Con ese nombre, uno de mis amigos había bautizado a los gritos nocturnos que sobrevolaban la noche de Capilla. Amplificado por el eco de las montañas, a veces parecían provenir de la tierra y otras veces del cielo. En ocasiones, un mismo cuac repetía su alarido mientras avanzaba y nos permitía trazar su trayectoria.
- ¡Van a los pedos! – enfatizó uno de los tres que estábamos despiertos, y otros dos cuacs se escucharon muy cerca de la carpa. Agarramos la linterna y prendimos un pucho para decidir qué hacer. Afuera, la noche era oscura pero apacible. Una brisa que de a ráfagas se convertía en viento, agitaba apenas los arbustos. El gris de la luna era parejo, sin sombras, y no se escuchaba otra cosa que el graznido de los cuacs.
- Che, ¿y el tótem? – pregunté.
El tótem no estaba más. La mañana posterior a descubrirlo, habíamos hecho un relevamiento del terreno y como único elemento sospechoso habíamos encontrado una canilla. Esa noche, cuando iluminamos para afuera con la misma linterna de dínamo que habíamos utilizado la noche anterior, una canilla de bronce, insípida, que apenas se podía liberar de la invisibilidad de la noche, no podía ser la sustancia de aquel tótem luminoso. En dos noches consecutivas lo habíamos visto en una sí y en la otra no, y considerando que esas dos noches constituían todo nuestro conocimiento del fenómeno, cabían dos posibilidades: (a) que la noche anterior hayamos sido testigos de una aparición; (b) que haya desaparecido un tótem. Cualquiera de las dos opciones era aterradora, y en ese mismo momento, apenas afuera de la carpa y detrás de la caverna de las mochilas, se escuchó un "¡cuac!" tan fuerte y cercano que despertó al que estaba durmiendo.
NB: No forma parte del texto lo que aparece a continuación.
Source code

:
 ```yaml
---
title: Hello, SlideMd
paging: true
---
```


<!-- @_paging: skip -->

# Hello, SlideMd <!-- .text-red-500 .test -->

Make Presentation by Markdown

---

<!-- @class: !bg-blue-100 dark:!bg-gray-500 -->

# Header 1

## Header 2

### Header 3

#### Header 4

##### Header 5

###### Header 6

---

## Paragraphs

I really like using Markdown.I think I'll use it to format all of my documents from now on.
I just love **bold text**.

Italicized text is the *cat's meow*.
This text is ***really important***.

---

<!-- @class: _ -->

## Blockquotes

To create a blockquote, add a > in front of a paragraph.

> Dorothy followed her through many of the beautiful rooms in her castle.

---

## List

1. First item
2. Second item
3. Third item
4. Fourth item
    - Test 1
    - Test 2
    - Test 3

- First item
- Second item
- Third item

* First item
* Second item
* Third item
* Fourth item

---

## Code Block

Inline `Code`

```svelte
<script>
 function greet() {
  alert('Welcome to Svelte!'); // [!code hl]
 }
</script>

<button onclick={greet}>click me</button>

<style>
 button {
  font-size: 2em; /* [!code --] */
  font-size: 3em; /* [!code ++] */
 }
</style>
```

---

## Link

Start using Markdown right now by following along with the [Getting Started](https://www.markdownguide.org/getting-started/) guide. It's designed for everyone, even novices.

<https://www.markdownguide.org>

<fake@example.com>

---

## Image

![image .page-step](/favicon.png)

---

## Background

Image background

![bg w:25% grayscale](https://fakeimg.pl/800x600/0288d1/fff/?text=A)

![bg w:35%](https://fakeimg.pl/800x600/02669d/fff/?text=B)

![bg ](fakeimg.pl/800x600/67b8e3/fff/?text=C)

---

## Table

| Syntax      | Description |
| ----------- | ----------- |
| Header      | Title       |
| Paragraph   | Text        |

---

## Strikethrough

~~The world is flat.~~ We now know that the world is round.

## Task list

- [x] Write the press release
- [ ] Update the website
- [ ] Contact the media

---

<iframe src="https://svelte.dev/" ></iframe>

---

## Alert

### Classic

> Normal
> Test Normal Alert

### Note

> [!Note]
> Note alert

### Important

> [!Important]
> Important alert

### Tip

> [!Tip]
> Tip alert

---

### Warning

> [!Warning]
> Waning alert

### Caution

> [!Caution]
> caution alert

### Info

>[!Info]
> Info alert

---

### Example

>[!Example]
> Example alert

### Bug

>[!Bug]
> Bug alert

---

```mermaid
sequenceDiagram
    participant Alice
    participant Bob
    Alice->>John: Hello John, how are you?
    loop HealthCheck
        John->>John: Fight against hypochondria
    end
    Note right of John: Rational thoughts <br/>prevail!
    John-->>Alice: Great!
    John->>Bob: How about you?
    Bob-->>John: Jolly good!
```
- Siguen fumando, hijos de…
- ¡Shhh! – lo interrumpimos.
- ¿Qué pasa?
La amenaza del cuac se alejó en dirección del cielo, y lo escuchamos volar hacia la ciudad.
- Nada. Seguí durmiendo - le contestó uno. 
Los tres estábamos arrinconados en el sector opuesto de la carpa, tapados hasta el cuello con las frazadas y fumando cada uno un cigarrillo.